[Opening Data shown section]

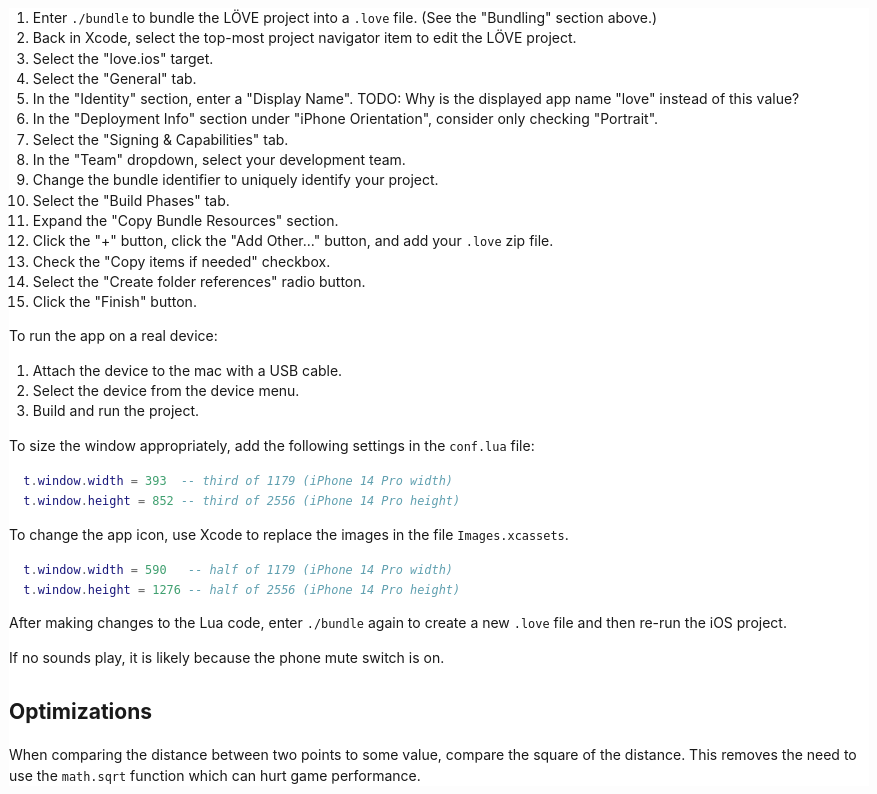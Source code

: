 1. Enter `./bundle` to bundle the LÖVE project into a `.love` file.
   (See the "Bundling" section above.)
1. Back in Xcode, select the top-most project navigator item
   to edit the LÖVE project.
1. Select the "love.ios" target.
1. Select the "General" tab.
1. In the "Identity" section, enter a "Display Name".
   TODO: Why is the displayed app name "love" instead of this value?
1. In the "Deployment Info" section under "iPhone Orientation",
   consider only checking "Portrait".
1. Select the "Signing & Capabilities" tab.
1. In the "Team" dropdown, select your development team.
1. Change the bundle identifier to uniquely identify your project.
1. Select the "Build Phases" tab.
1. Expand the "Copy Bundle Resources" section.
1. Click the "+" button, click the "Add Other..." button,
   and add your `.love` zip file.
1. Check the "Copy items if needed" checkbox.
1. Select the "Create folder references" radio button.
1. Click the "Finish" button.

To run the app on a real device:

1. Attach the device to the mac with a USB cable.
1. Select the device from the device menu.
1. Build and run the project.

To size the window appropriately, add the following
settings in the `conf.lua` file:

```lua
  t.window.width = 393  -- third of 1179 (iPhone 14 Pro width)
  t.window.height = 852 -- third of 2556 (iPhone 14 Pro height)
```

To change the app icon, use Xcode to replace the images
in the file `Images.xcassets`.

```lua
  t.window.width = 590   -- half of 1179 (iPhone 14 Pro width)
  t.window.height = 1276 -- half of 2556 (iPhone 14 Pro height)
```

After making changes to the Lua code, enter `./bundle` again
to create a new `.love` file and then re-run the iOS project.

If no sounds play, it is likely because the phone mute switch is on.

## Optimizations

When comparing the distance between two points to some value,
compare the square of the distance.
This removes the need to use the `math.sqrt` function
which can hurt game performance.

[Closing Data shown section]

◆ Prompt: All of the data above must be printed exactly, minus its pictures.

◆ Exercise output:
Source code

: 1. Enter `./bundle` to bundle the LÖVE project into a `.love` file.
   (See the "Bundling" section above.)
1. Back in Xcode, select the top-most project navigator item
   to edit the LÖVE project.
1. Select the "love.ios" target.
1. Select the "General" tab.
1. In the "Identity" section, enter a "Display Name".
   TODO: Why is the displayed app name "love" instead of this value?
1. In the "Deployment Info" section under "iPhone Orientation",
   consider only checking "Portrait".
1. Select the "Signing & Capabilities" tab.
1. In the "Team" dropdown, select your development team.
1. Change the bundle identifier to uniquely identify your project.
1. Select the "Build Phases" tab.
1. Expand the "Copy Bundle Resources" section.
1. Click the "+" button, click the "Add Other..." button,
   and add your `.love` zip file.
1. Check the "Copy items if needed" checkbox.
1. Select the "Create folder references" radio button.
1. Click the "Finish" button.

To run the app on a real device:

1. Attach the device to the mac with a USB cable.
1. Select the device from the device menu.
1. Build and run the project.

To size the window appropriately, add the following
settings in the `conf.lua` file:

```lua
  t.window.width = 393  -- third of 1179 (iPhone 14 Pro width)
  t.window.height = 852 -- third of 2556 (iPhone 14 Pro height)
```

To change the app icon, use Xcode to replace the images
in the file `Images.xcassets`.

```lua
  t.window.width = 590   -- half of 1179 (iPhone 14 Pro width)
  t.window.height = 1276 -- half of 2556 (iPhone 14 Pro height)
```

After making changes to the Lua code, enter `./bundle` again
to create a new `.love` file and then re-run the iOS project.

If no sounds play, it is likely because the phone mute switch is on.

## Optimizations

When comparing the distance between two points to some value,
compare the square of the distance.
This removes the need to use the `math.sqrt` function
which can hurt game performance.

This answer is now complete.